Most alerts are noise. The hardest part of monitoring is deciding what NOT to alert on. Here is the framework I use.

Rule 1: Every alert must be actionable

If you get paged and there is nothing to do, the alert should not exist. Either fix the root cause, automate the response, or let it be a metric trend instead of a page.

Rule 2: Alert on user-visible symptoms

Instead of HighCPUUsage, prefer HighRequestLatency. CPU usage high with good latency means the system is working as designed. Latency high means users are hurting.

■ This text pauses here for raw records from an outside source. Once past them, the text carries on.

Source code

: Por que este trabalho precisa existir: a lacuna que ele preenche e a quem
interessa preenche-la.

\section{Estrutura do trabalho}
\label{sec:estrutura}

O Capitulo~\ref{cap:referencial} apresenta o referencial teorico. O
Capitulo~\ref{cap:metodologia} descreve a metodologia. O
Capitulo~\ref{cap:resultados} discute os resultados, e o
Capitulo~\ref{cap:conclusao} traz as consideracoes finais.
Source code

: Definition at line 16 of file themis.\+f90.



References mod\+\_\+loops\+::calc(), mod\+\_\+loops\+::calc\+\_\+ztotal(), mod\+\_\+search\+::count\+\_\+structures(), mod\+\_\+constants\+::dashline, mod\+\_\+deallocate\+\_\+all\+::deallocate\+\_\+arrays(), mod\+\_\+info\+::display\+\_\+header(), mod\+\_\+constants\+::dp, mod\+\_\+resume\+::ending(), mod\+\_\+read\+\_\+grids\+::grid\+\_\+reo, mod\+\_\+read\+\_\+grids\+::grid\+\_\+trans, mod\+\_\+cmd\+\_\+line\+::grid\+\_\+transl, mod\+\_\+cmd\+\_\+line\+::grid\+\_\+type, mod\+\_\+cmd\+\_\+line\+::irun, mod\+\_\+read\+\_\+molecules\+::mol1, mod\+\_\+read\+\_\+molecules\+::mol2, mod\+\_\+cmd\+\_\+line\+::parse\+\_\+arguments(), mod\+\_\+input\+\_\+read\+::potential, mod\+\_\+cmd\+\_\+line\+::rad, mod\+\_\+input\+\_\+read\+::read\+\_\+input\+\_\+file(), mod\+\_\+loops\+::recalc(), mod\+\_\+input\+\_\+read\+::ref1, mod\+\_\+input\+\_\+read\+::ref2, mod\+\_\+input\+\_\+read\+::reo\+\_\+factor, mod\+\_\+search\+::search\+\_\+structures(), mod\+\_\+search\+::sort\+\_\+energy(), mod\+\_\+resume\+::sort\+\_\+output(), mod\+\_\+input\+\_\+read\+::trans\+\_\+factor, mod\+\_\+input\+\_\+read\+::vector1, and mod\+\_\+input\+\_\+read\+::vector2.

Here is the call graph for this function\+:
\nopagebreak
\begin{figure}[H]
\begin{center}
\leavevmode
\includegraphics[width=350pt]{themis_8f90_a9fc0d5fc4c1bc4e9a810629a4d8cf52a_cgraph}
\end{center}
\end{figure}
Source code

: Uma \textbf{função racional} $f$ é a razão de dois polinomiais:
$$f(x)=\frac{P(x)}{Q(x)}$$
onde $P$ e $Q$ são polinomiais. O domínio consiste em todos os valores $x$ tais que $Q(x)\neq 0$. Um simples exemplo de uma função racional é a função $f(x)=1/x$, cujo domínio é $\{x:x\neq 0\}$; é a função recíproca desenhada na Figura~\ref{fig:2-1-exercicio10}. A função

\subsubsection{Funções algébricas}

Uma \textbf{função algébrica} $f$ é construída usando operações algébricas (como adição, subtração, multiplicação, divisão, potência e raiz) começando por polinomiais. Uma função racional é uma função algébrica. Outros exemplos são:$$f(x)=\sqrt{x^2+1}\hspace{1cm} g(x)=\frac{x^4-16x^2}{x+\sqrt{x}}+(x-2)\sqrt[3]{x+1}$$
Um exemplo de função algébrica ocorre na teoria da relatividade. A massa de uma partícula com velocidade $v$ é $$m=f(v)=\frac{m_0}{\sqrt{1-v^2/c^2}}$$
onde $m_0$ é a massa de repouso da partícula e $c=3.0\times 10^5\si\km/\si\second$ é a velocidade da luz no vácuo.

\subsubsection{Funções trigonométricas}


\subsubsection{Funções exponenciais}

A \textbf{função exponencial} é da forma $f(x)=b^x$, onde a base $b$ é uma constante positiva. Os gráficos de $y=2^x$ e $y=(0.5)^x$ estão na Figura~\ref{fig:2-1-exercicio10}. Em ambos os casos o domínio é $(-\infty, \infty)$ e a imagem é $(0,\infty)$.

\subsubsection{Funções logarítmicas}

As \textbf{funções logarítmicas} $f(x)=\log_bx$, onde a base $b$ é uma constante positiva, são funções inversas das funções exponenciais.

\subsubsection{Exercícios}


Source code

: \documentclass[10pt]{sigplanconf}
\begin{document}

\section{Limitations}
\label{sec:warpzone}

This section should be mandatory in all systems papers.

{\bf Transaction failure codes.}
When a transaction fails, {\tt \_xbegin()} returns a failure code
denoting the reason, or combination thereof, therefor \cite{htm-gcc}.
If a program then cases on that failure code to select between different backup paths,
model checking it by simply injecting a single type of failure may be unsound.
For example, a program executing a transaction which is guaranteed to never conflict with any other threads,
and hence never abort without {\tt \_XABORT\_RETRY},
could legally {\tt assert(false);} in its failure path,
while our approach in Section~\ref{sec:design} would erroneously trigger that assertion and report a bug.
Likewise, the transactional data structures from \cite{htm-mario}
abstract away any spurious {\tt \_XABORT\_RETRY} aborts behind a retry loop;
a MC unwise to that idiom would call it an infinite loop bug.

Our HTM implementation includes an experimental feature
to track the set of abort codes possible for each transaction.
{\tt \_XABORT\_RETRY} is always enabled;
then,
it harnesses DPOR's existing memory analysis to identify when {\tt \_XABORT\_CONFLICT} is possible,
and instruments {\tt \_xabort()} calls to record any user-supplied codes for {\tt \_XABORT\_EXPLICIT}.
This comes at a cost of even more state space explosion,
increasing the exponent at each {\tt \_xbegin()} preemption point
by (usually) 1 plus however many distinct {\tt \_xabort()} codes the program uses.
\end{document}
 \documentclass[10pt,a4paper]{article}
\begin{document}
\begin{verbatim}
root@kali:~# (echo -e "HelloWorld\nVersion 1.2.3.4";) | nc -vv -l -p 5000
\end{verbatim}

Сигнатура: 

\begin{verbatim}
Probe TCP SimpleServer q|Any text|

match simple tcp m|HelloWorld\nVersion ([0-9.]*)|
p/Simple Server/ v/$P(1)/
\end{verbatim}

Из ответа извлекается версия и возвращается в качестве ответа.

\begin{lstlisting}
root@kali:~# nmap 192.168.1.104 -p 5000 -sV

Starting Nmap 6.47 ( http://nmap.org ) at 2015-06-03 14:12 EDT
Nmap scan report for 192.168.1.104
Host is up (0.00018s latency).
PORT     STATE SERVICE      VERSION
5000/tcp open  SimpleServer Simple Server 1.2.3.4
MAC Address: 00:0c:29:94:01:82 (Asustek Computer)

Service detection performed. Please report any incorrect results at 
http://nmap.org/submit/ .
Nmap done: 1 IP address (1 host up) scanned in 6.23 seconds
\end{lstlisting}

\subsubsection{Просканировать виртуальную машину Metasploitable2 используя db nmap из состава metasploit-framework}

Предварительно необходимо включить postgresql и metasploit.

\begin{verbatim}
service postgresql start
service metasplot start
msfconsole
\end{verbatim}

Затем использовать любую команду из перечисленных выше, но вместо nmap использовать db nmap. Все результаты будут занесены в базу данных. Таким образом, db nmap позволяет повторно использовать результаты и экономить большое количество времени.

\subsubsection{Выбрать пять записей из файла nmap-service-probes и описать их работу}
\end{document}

Rule 3: SLO-based alerting

Define SLOs upfront, then alert on burn rate. Multi-window, multi-burn-rate alerts catch both fast and slow failures with minimal noise.

Rule 4: Severity levels matter

  • Critical (page immediately): user-visible outage, data loss risk
  • Warning (ticket for next business day): degraded service, upcoming capacity issue
  • Info (log only): interesting but not actionable

Most rules I write end up as warning or info. Very few are critical.

Rule 5: Include context in annotations

An oncall engineer at 3am does not remember anything. Every alert should link to a runbook and dashboard.

Rule 6: Review and prune quarterly

Look at fired alerts. How many led to actual action? How many were silenced? How many fired during known maintenance? The ratio of noise to signal is a real metric you should track.